** Data in this exercise follows **
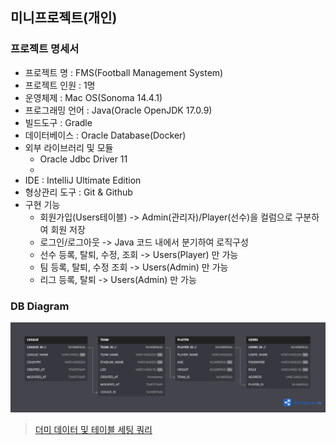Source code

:## 미니프로젝트(개인)

### 프로젝트 명세서
- 프로젝트 명 : FMS(Football Management System)
- 프로젝트 인원 : 1명
- 운영체제 : Mac OS(Sonoma 14.4.1)
- 프로그래밍 언어 : Java(Oracle OpenJDK 17.0.9)
- 빌드도구 : Gradle
- 데이터베이스 : Oracle Database(Docker)
- 외부 라이브러리 및 모듈
    - Oracle Jdbc Driver 11
    - 
- IDE : IntelliJ Ultimate Edition
- 형상관리 도구 : Git & Github
- 구현 기능
  - 회원가입(Users테이블) -> Admin(관리자)/Player(선수)을 컬럼으로 구분하여 회원 저장
  - 로그인/로그아웃 -> Java 코드 내에서 분기하여 로직구성
  - 선수 등록, 탈퇴, 수정, 조회 -> Users(Player) 만 가능
  - 팀 등록, 탈퇴, 수정 조회 -> Users(Admin) 만 가능
  - 리그 등록, 탈퇴 -> Users(Admin) 만 가능

### DB Diagram
![db.png](src/resources/DB_Diagram.png)

> [더미 데이터 및 테이블 세팅 쿼리](src/sql/table.sql)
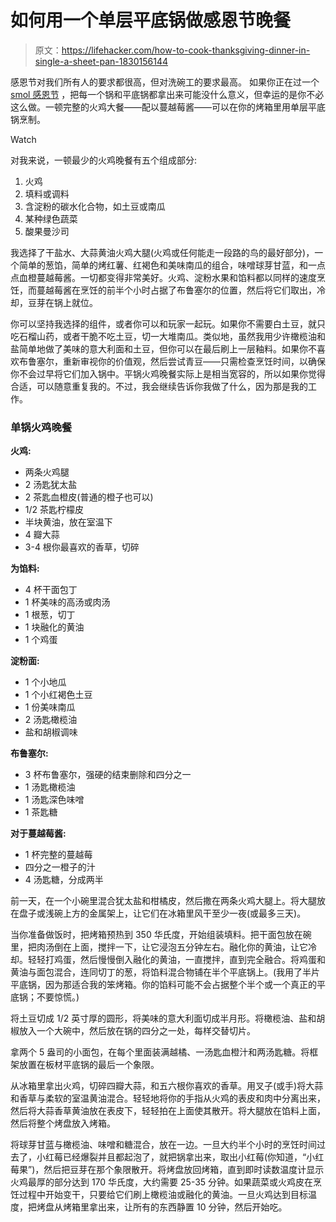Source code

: # 如何用一个单层平底锅做感恩节晚餐

> 原文：<https://lifehacker.com/how-to-cook-thanksgiving-dinner-in-single-a-sheet-pan-1830156144>

感恩节对我们所有人的要求都很高，但对洗碗工的要求最高。 如果你正在过一个 [smol 感恩节](https://lifehacker.com/how-to-make-thanksgiving-dinner-for-a-very-small-crowd-1820310548) ，把每一个锅和平底锅都拿出来可能没什么意义，但幸运的是你不必这么做。一顿完整的火鸡大餐——配以蔓越莓酱——可以在你的烤箱里用单层平底锅烹制。

Watch

对我来说，一顿最少的火鸡晚餐有五个组成部分:

1.  火鸡
2.  填料或调料
3.  含淀粉的碳水化合物，如土豆或南瓜
4.  某种绿色蔬菜
5.  酸果曼沙司

我选择了干盐水、大蒜黄油火鸡大腿(火鸡或任何能走一段路的鸟的最好部分)，一个简单的葱馅，简单的烤红薯、红褐色和美味南瓜的组合，味噌球芽甘蓝，和一点点血橙蔓越莓酱。一切都变得非常美好。火鸡、淀粉水果和馅料都以同样的速度烹饪，而蔓越莓酱在烹饪的前半个小时占据了布鲁塞尔的位置，然后将它们取出，冷却，豆芽在锅上就位。

你可以坚持我选择的组件，或者你可以和玩家一起玩。如果你不需要白土豆，就只吃石榴山药，或者干脆不吃土豆，切一大堆南瓜。类似地，虽然我用少许橄榄油和盐简单地做了美味的意大利面和土豆，但你可以在最后刷上一层釉料。如果你不喜欢布鲁塞尔，重新审视你的价值观，然后尝试青豆——只需检查烹饪时间，以确保你不会过早将它们加入锅中。平锅火鸡晚餐实际上是相当宽容的，所以如果你觉得合适，可以随意重复我的。不过，我会继续告诉你我做了什么，因为那是我的工作。

### 单锅火鸡晚餐

**火鸡:**

*   两条火鸡腿
*   2 汤匙犹太盐
*   2 茶匙血橙皮(普通的橙子也可以)
*   1/2 茶匙柠檬皮
*   半块黄油，放在室温下
*   4 瓣大蒜
*   3-4 根你最喜欢的香草，切碎

**为馅料:**

*   4 杯干面包丁
*   1 杯美味的高汤或肉汤
*   1 根葱，切丁
*   1 块融化的黄油
*   1 个鸡蛋

**淀粉面:**

*   1 个小地瓜
*   1 个小红褐色土豆
*   1 份美味南瓜
*   2 汤匙橄榄油
*   盐和胡椒调味

**布鲁塞尔:**

*   3 杯布鲁塞尔，强硬的结束删除和四分之一
*   1 汤匙橄榄油
*   1 汤匙深色味噌
*   1 茶匙糖

**对于蔓越莓酱:**

*   1 杯完整的蔓越莓
*   四分之一橙子的汁
*   4 汤匙糖，分成两半

前一天，在一个小碗里混合犹太盐和柑橘皮，然后撒在两条火鸡大腿上。将大腿放在盘子或浅碗上方的金属架上，让它们在冰箱里风干至少一夜(或最多三天)。

当你准备做饭时，把烤箱预热到 350 华氏度，开始组装填料。把干面包放在碗里，把肉汤倒在上面，搅拌一下，让它浸泡五分钟左右。融化你的黄油，让它冷却。轻轻打鸡蛋，然后慢慢倒入融化的黄油，一直搅拌，直到完全融合。将鸡蛋和黄油与面包混合，连同切丁的葱，将馅料混合物铺在半个平底锅上。(我用了半片平底锅，因为那适合我的笨烤箱。你的馅料可能不会占据整个半个或一个真正的平底锅；不要惊慌。)

将土豆切成 1/2 英寸厚的圆形，将美味的意大利面切成半月形。将橄榄油、盐和胡椒放入一个大碗中，然后放在锅的四分之一处，每样交替切片。

拿两个 5 盎司的小面包，在每个里面装满越橘、一汤匙血橙汁和两汤匙糖。将框架放置在板材平底锅的最后一个象限。

从冰箱里拿出火鸡，切碎四瓣大蒜，和五六根你喜欢的香草。用叉子(或手)将大蒜和香草与柔软的室温黄油混合。轻轻地将你的手指从火鸡的表皮和肉中分离出来，然后将大蒜香草黄油放在表皮下，轻轻拍在上面使其散开。将大腿放在馅料上面，然后将整个烤盘放入烤箱。

将球芽甘蓝与橄榄油、味噌和糖混合，放在一边。一旦大约半个小时的烹饪时间过去了，小红莓已经爆裂并且都起泡了，就把锅拿出来，取出小红莓(你知道，“小红莓果”)，然后把豆芽在那个象限散开。将烤盘放回烤箱，直到即时读数温度计显示火鸡最厚的部分达到 170 华氏度，大约需要 25-35 分钟。如果蔬菜或火鸡皮在烹饪过程中开始变干，只要给它们刷上橄榄油或融化的黄油。一旦火鸡达到目标温度，把烤盘从烤箱里拿出来，让所有的东西静置 10 分钟，然后开始吃。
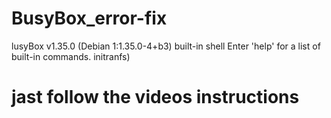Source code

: # BusyBox_error-fix
lusyBox v1.35.0 (Debian 1:1.35.0-4+b3) built-in shell Enter 'help' for a list of built-in commands.  initranfs)

# jast follow the videos instructions
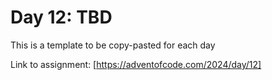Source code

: # Day 12: TBD

This is a template to be copy-pasted for each day

Link to assignment: [https://adventofcode.com/2024/day/12]
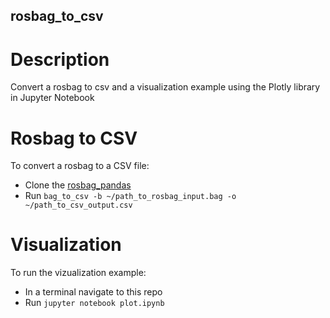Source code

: ## rosbag_to_csv

# Description
Convert a rosbag to csv and a visualization example using the Plotly library in Jupyter Notebook

# Rosbag to CSV
To convert a rosbag to a CSV file:
- Clone the [rosbag_pandas](https://github.com/eurogroep/rosbag_pandas)
- Run `bag_to_csv -b ~/path_to_rosbag_input.bag -o ~/path_to_csv_output.csv`

# Visualization
To run the vizualization example:
- In a terminal navigate to this repo
- Run `jupyter notebook plot.ipynb`
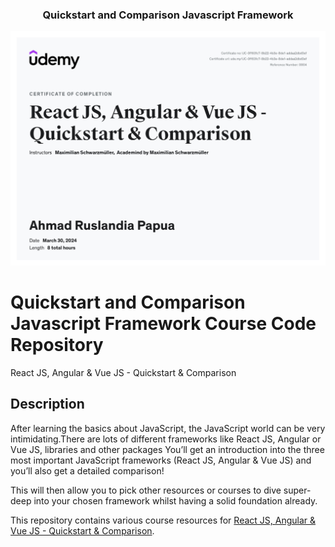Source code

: <p align="center">
  <h3 align="center">Quickstart and Comparison Javascript Framework</h3>
</p>

[![certificate ui][product-ui]](https://example.com)

[product-ui]: certificate.jpg

# Quickstart and Comparison Javascript Framework Course Code Repository

React JS, Angular & Vue JS - Quickstart & Comparison

## Description

After learning the basics about JavaScript, the JavaScript world can be very intimidating.There are lots of different frameworks like React JS, Angular or Vue JS, libraries and other packages You’ll get an introduction into the three most important JavaScript frameworks (React JS, Angular & Vue JS) and you’ll also get a detailed comparison!

This will then allow you to pick other resources or courses to dive super-deep into your chosen framework whilst having a solid foundation already.

This repository contains various course resources for [React JS, Angular & Vue JS - Quickstart & Comparison](https://www.udemy.com/course/angular-reactjs-vuejs-quickstart-comparison/?couponCode=2021PM25).

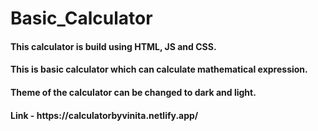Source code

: # Basic_Calculator 
<h4>This calculator is build using HTML, JS and CSS.</h4>
<h4>This is basic calculator which can calculate mathematical expression.</h4>
<h4>Theme of the calculator can be changed to dark and light.</h4>
<h4>Link - https://calculatorbyvinita.netlify.app/</h4>
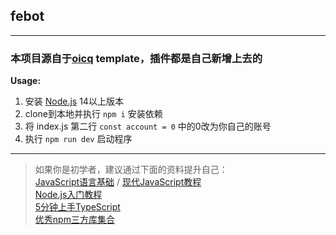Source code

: ## febot

----
### 本项目源自于[oicq](https://github.com/takayama-lily/oicq) template，插件都是自己新增上去的

**Usage:**

1. 安装 [Node.js](https://nodejs.org/) 14以上版本  
2. clone到本地并执行 `npm i` 安装依赖
3. 将 index.js 第二行 `const account = 0` 中的0改为你自己的账号
4. 执行 `npm run dev` 启动程序

----

> 如果你是初学者，建议通过下面的资料提升自己：  
[JavaScript语言基础](https://developer.mozilla.org/zh-CN/docs/Web/JavaScript) / [现代JavaScript教程](https://zh.javascript.info)  
[Node.js入门教程](http://nodejs.cn/learn)  
[5分钟上手TypeScript](https://www.tslang.cn/docs/handbook/typescript-in-5-minutes.html)  
[优秀npm三方库集合](https://github.com/sindresorhus/awesome-nodejs)  
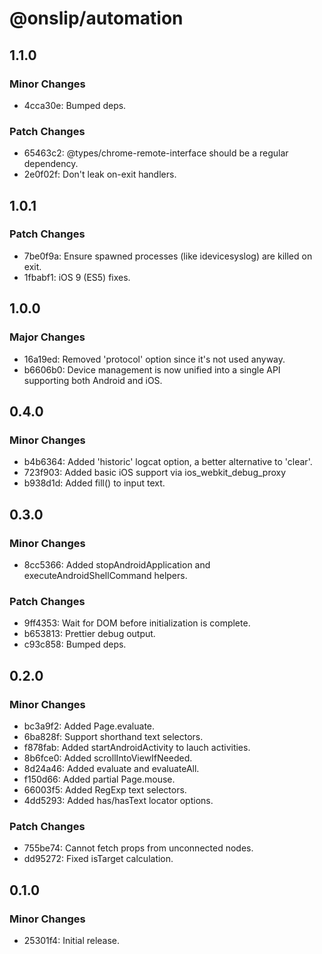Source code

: # @onslip/automation

## 1.1.0

### Minor Changes

- 4cca30e: Bumped deps.

### Patch Changes

- 65463c2: @types/chrome-remote-interface should be a regular dependency.
- 2e0f02f: Don't leak on-exit handlers.

## 1.0.1

### Patch Changes

- 7be0f9a: Ensure spawned processes (like idevicesyslog) are killed on exit.
- 1fbabf1: iOS 9 (ES5) fixes.

## 1.0.0

### Major Changes

- 16a19ed: Removed 'protocol' option since it's not used anyway.
- b6606b0: Device management is now unified into a single API supporting both Android and iOS.

## 0.4.0

### Minor Changes

- b4b6364: Added 'historic' logcat option, a better alternative to 'clear'.
- 723f903: Added basic iOS support via ios_webkit_debug_proxy
- b938d1d: Added fill() to input text.

## 0.3.0

### Minor Changes

- 8cc5366: Added stopAndroidApplication and executeAndroidShellCommand helpers.

### Patch Changes

- 9ff4353: Wait for DOM before initialization is complete.
- b653813: Prettier debug output.
- c93c858: Bumped deps.

## 0.2.0

### Minor Changes

- bc3a9f2: Added Page.evaluate.
- 6ba828f: Support shorthand text selectors.
- f878fab: Added startAndroidActivity to lauch activities.
- 8b6fce0: Added scrollIntoViewIfNeeded.
- 8d24a46: Added evaluate and evaluateAll.
- f150d66: Added partial Page.mouse.
- 66003f5: Added RegExp text selectors.
- 4dd5293: Added has/hasText locator options.

### Patch Changes

- 755be74: Cannot fetch props from unconnected nodes.
- dd95272: Fixed isTarget calculation.

## 0.1.0

### Minor Changes

- 25301f4: Initial release.
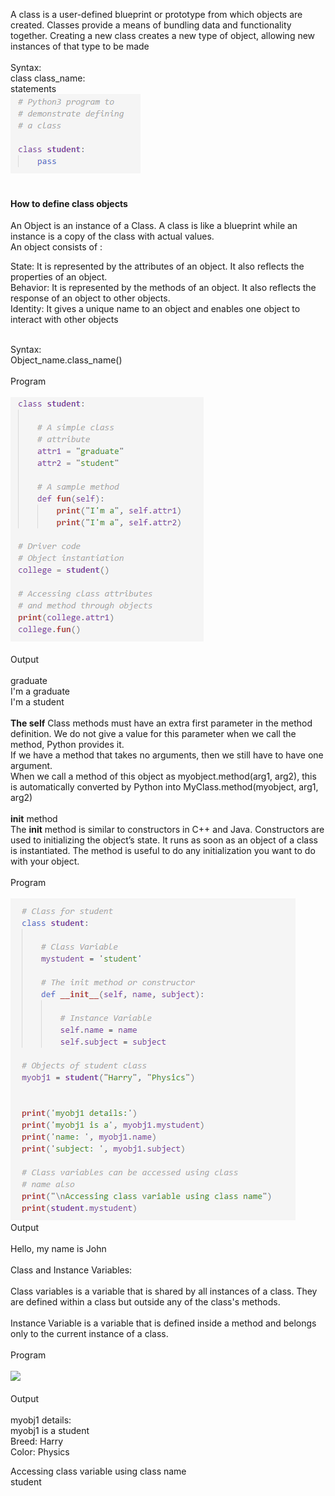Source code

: A class is a user-defined blueprint or prototype from which objects are created. Classes provide a means of bundling data and functionality together. Creating a new class creates a new type of object, allowing new instances of that type to be made<br><br>
Syntax:<br>
class class_name:<br>
statements<br>
<img src="images/img1.PNG"><br><br>


<h4>How to define class objects</h4>
An Object is an instance of a Class. A class is like a blueprint while an instance is a copy of the class with actual values.<br>
An object consists of : <br>

State: It is represented by the attributes of an object. It also reflects the properties of an object.<br>
Behavior: It is represented by the methods of an object. It also reflects the response of an object to other objects.<br>
Identity: It gives a unique name to an object and enables one object to interact with other objects<br><br>

Syntax:<br>
Object_name.class_name()<br><br>
Program<br><br>
<img src="images/img2.PNG"><br><br>
Output<br><br>
graduate<br>
I'm a graduate<br>
I'm a student<br><br>
<b>The self</b>
Class methods must have an extra first parameter in the method definition. We do not give a value for this parameter when we call the method, Python provides it.<br>
If we have a method that takes no arguments, then we still have to have one argument.<br>
When we call a method of this object as myobject.method(arg1, arg2), this is automatically converted by Python into MyClass.method(myobject, arg1, arg2)<br><br>
__init__ method<br>
The __init__ method is similar to constructors in C++ and Java. Constructors are used to initializing the object’s state. It runs as soon as an object of a class is instantiated. The method is useful to do any initialization you want to do with your object.<br><br>
Program<br><br>
<img src="images/img4.PNG">
Output<br><br>
Hello, my name is John<br><br>
Class and Instance Variables:<br><br>
Class variables is a variable that is shared by all instances of a class. They are defined within a class but outside any of the class's methods.<br><br>
Instance Variable is a variable that is defined inside a method and belongs only to the current instance of a class.<br><br>
Program<br><br>
<img src="images/img5.PNG"><br><br>
Output<br><br>
myobj1 details:<br>
myobj1 is a student<br>
Breed:  Harry<br>
Color:  Physics<br>

Accessing class variable using class name<br>
student<br>


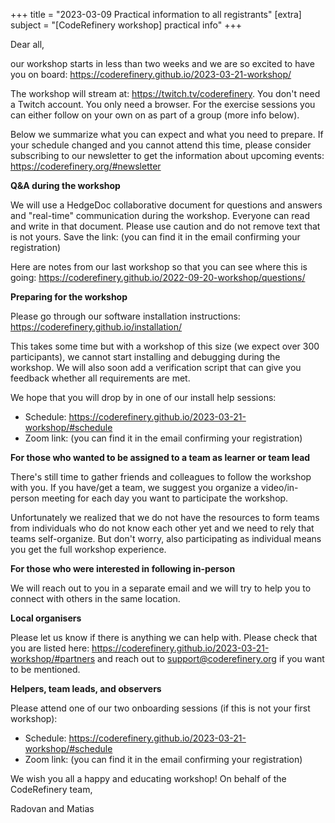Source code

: +++
title = "2023-03-09 Practical information to all registrants"
[extra]
subject = "[CodeRefinery workshop] practical info"
+++

Dear all,

our workshop starts in less than two weeks and we are so excited to have you on board: https://coderefinery.github.io/2023-03-21-workshop/

The workshop will stream at: https://twitch.tv/coderefinery. You don't need a Twitch account. You only need a browser.
For the exercise sessions you can either follow on your own on as part of a group (more info below).

Below we summarize what you can expect and what you need to prepare. If your schedule changed and you cannot attend this time, please consider subscribing to our newsletter to get the information about upcoming events: https://coderefinery.org/#newsletter


**Q&A during the workshop**

We will use a HedgeDoc collaborative document for questions and answers and "real-time" communication during the workshop. Everyone can read and write in that document. Please use caution and do not remove text that is not yours.
Save the link: (you can find it in the email confirming your registration)

Here are notes from our last workshop so that you can see where this is going: https://coderefinery.github.io/2022-09-20-workshop/questions/


**Preparing for the workshop**

Please go through our software installation instructions: https://coderefinery.github.io/installation/

This takes some time but with a workshop of this size (we expect over 300 participants), we cannot start installing and debugging during the workshop. We will also soon add a verification script that can give you feedback whether all requirements are met.

We hope that you will drop by in one of our install help sessions:
- Schedule: https://coderefinery.github.io/2023-03-21-workshop/#schedule
- Zoom link: (you can find it in the email confirming your registration)


**For those who wanted to be assigned to a team as learner or team lead**

There's still time to gather friends and colleagues to follow the workshop with you. If you have/get a team, we suggest you organize a video/in-person meeting for each day you want to participate the workshop.

Unfortunately we realized that we do not have the resources to form teams from individuals who do not know each other yet and we need to rely that teams self-organize. But don't worry, also participating as individual means you get the full workshop experience.


**For those who were interested in following in-person**

We will reach out to you in a separate email and we will try to help you to connect with others in the same location.


**Local organisers**

Please let us know if there is anything we can help with. Please check that you are listed here: https://coderefinery.github.io/2023-03-21-workshop/#partners and reach out to support@coderefinery.org if you want to be mentioned.


**Helpers, team leads, and observers**

Please attend one of our two onboarding sessions (if this is not your first workshop):
- Schedule: https://coderefinery.github.io/2023-03-21-workshop/#schedule
- Zoom link: (you can find it in the email confirming your registration)


We wish you all a happy and educating workshop!
On behalf of the CodeRefinery team,

Radovan and Matias
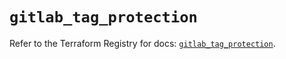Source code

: # `gitlab_tag_protection`

Refer to the Terraform Registry for docs: [`gitlab_tag_protection`](https://registry.terraform.io/providers/gitlabhq/gitlab/17.2.0/docs/resources/tag_protection).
** End of Data in this exercise **
* Work required *
Among the records above, extract exactly the lines from the line with "<h4>How to define class objects</h4>" to the line with "An object consists of : <br>", both lines included, and leave out the rest.

* Answer box *
<h4>How to define class objects</h4>
An Object is an instance of a Class. A class is like a blueprint while an instance is a copy of the class with actual values.<br>
An object consists of : <br>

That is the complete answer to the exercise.